Some of you know I am planning to move to New Zealand. I've always wanted to live overseas. I'm young, single and have nothing tying me down. When I was in NZ almost 3 years ago, I fell in love with the beauty and the culture. I began the application process. Given that governments were involved, it took far longer than I ever expected. I was finally issued my residency visa in April. You have a year to establish residency so I have to be there by next April.

My goal is to have a job before going. Sure, I can afford to live for awhile without a job and if it comes down to that, I will do so. However, it'd be nice to know where my next paycheck is going to come from. Ah, if only I were independently wealthy. To that end (the job end, not the independently wealthy end), I've been slowly working on pulling my CV together and putting it in an appropriate format. My Kiwi buddy D who currently lives in Sydney has been reviewing and providing guidance. As of yesterday, it is in the final format.

What does that mean? It's time to start shopping my CV around NZ to see if I can get any hits. I'm hoping for Christchurch, though for what I do Auckland or Wellington would be easier bets. Naturally, one would assume I'd be all over this. Instead, I find myself hesitating.

Why? Why the hestitation? I can throw out all sorts of excuses: 1. I've been in my current job since I graduated from college. When I was interviewing in uni, no one expected you to know anything. Now I'm going to be expected to know something. 2. How does one write a cover letter again? All those skills have gone out the window. 3. I still haven't decided what I want to be when I grow up. The fundamental flaw is that I don't ever intend to grow up which makes the decision even harder. 4. In the past year and a half I have made some incredible friends. People who accept me for who I am - the good, the bad, the hilarious and the ugly. That's an incredibly hard support network to leave. It's not just a plane ride, it's a 14 hour plane ride from the West Coast.

What I'm starting to wonder now is if the hesitation is more a fear of realizing a dream. Am I really just scared to achieve something I have wanted for so long? Once that goal is attained, what will be next? Am I really fucked up enough to try and sabotage myself from doing something I have always wanted? If that is the case, that is sick and twisted.

Ultimately, the reasons don't matter. I'm not going to let anything (especially something as assanine as the latter possibility) keep me from doing this. I'm terrified and excited all at the same time. Terrified of the move around the world...and of the fact that there may be some validity to wanting to sabotage myself. Excited at fresh starts, realizing a dream and potentially pulling my head out of my arse.

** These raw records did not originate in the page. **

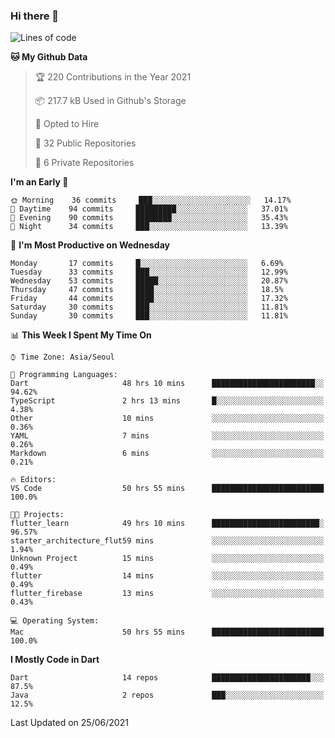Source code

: ### Hi there 👋

<!--
**ska2519/ska2519** is a ✨ _special_ ✨ repository because its `README.md` (this file) appears on your GitHub profile.

Here are some ideas to get you started:

- 🔭 I’m currently working on ...
- 🌱 I’m currently learning ...
- 👯 I’m looking to collaborate on ...
- 🤔 I’m looking for help with ...
- 💬 Ask me about ...
- 📫 How to reach me: ...
- 😄 Pronouns: ...
- ⚡ Fun fact: ...
-->

<!--START_SECTION:waka-->
![Lines of code](https://img.shields.io/badge/From%20Hello%20World%20I%27ve%20Written-142248%20lines%20of%20code-blue)

**🐱 My Github Data** 

> 🏆 220 Contributions in the Year 2021
 > 
> 📦 217.7 kB Used in Github's Storage 
 > 
> 💼 Opted to Hire
 > 
> 📜 32 Public Repositories 
 > 
> 🔑 6 Private Repositories  
 > 
**I'm an Early 🐤** 

```text
🌞 Morning    36 commits     ███░░░░░░░░░░░░░░░░░░░░░░   14.17% 
🌆 Daytime    94 commits     █████████░░░░░░░░░░░░░░░░   37.01% 
🌃 Evening    90 commits     ████████░░░░░░░░░░░░░░░░░   35.43% 
🌙 Night      34 commits     ███░░░░░░░░░░░░░░░░░░░░░░   13.39%

```
📅 **I'm Most Productive on Wednesday** 

```text
Monday       17 commits     █░░░░░░░░░░░░░░░░░░░░░░░░   6.69% 
Tuesday      33 commits     ███░░░░░░░░░░░░░░░░░░░░░░   12.99% 
Wednesday    53 commits     █████░░░░░░░░░░░░░░░░░░░░   20.87% 
Thursday     47 commits     ████░░░░░░░░░░░░░░░░░░░░░   18.5% 
Friday       44 commits     ████░░░░░░░░░░░░░░░░░░░░░   17.32% 
Saturday     30 commits     ███░░░░░░░░░░░░░░░░░░░░░░   11.81% 
Sunday       30 commits     ███░░░░░░░░░░░░░░░░░░░░░░   11.81%

```


📊 **This Week I Spent My Time On** 

```text
⌚︎ Time Zone: Asia/Seoul

💬 Programming Languages: 
Dart                     48 hrs 10 mins      ███████████████████████░░   94.62% 
TypeScript               2 hrs 13 mins       █░░░░░░░░░░░░░░░░░░░░░░░░   4.38% 
Other                    10 mins             ░░░░░░░░░░░░░░░░░░░░░░░░░   0.36% 
YAML                     7 mins              ░░░░░░░░░░░░░░░░░░░░░░░░░   0.26% 
Markdown                 6 mins              ░░░░░░░░░░░░░░░░░░░░░░░░░   0.21%

🔥 Editors: 
VS Code                  50 hrs 55 mins      █████████████████████████   100.0%

🐱‍💻 Projects: 
flutter_learn            49 hrs 10 mins      ████████████████████████░   96.57% 
starter_architecture_flut59 mins             ░░░░░░░░░░░░░░░░░░░░░░░░░   1.94% 
Unknown Project          15 mins             ░░░░░░░░░░░░░░░░░░░░░░░░░   0.49% 
flutter                  14 mins             ░░░░░░░░░░░░░░░░░░░░░░░░░   0.49% 
flutter_firebase         13 mins             ░░░░░░░░░░░░░░░░░░░░░░░░░   0.43%

💻 Operating System: 
Mac                      50 hrs 55 mins      █████████████████████████   100.0%

```

**I Mostly Code in Dart** 

```text
Dart                     14 repos            ██████████████████████░░░   87.5% 
Java                     2 repos             ███░░░░░░░░░░░░░░░░░░░░░░   12.5%

```



 Last Updated on 25/06/2021
<!--END_SECTION:waka-->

Always one more thing to work on. Always one more path to follow. Always one more goal to attain. Isn't that what keeps us going?

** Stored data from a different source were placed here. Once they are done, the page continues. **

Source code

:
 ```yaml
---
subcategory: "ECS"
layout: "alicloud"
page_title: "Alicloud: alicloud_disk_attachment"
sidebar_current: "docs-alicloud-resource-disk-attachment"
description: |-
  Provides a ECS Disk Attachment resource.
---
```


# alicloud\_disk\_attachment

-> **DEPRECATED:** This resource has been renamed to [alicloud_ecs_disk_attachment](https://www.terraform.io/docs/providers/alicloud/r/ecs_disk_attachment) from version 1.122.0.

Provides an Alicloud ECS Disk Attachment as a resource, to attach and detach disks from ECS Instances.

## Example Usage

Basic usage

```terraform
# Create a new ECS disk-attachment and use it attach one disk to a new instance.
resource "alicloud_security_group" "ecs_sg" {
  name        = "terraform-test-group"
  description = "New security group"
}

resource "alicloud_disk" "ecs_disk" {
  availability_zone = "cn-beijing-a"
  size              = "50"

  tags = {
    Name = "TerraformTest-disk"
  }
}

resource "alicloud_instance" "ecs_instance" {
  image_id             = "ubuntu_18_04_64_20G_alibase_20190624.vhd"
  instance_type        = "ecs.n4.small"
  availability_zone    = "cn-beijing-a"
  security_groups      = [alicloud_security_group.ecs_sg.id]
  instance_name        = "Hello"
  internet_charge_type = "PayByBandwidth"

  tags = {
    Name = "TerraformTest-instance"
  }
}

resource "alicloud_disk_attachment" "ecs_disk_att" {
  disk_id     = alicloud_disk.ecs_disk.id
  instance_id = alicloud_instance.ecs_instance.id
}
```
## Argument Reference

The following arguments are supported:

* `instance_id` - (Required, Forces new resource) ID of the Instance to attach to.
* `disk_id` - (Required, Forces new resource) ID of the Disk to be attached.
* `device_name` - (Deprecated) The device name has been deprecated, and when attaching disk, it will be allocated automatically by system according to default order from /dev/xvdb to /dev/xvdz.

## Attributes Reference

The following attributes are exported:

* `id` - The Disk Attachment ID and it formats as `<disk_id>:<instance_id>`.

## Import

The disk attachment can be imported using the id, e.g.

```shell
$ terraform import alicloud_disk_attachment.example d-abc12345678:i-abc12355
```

This moment of reflection was brought to you by the letter A and the number 30.

3 Comments:

At November 16, 2007 7:24 AM, Blogger Barbara said...

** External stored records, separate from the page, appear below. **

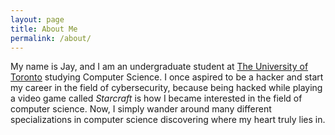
 ```yaml
---
layout: page
title: About Me
permalink: /about/
---
```


My name is Jay, and I am an undergraduate student at [The University of Toronto](https://www.utoronto.ca/) studying Computer Science. I once aspired to be a hacker and start my career in the field of cybersecurity, because being hacked while playing a video game called *Starcraft* is how I became interested in the field of computer science. Now, I simply wander around many different specializations in computer science discovering where my heart truly lies in. 


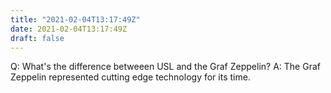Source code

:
 ```yaml
---
title: "2021-02-04T13:17:49Z"
date: 2021-02-04T13:17:49Z
draft: false
---
```


Q:	What's the difference betweeen USL and the Graf Zeppelin?
A:	The Graf Zeppelin represented cutting edge technology for its time.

I know it sounds silly but think about the movie "Under the Tuscan Sun". Fear of great change can hold us back and so can fear of great achievement...

I know you are full of life, love and humor...no matter where you live you will have an abundance of friends and good times...

So good luck on your impending journey, i have a feeling it will be the best time of your life...

 
At November 17, 2007 9:46 AM, Anonymous Anonymous said...

I know what you mean. I am the same way about my career. Terrified of the thing I want the most. What's with that? I guess it's because we care about it so much.
I'm excited for you and proud that you've stuck with your dream. And don't worry - all your friends will still be your friends and come visit you and mooch off you (including me - can I reserve your couch early?)
Love you!

 
At December 03, 2007 11:49 PM, Blogger Meghan said...

embrace the fear. That makes it that much better. living in another country is such a wonderfully scary and exciting thing. It's that first step outside of your comfort zone that is the iffy part. You, of all people, will thrive and LOVE every single second of it. GO FOR IT!! Love the fear -- you know exactly what it is, so it's gone!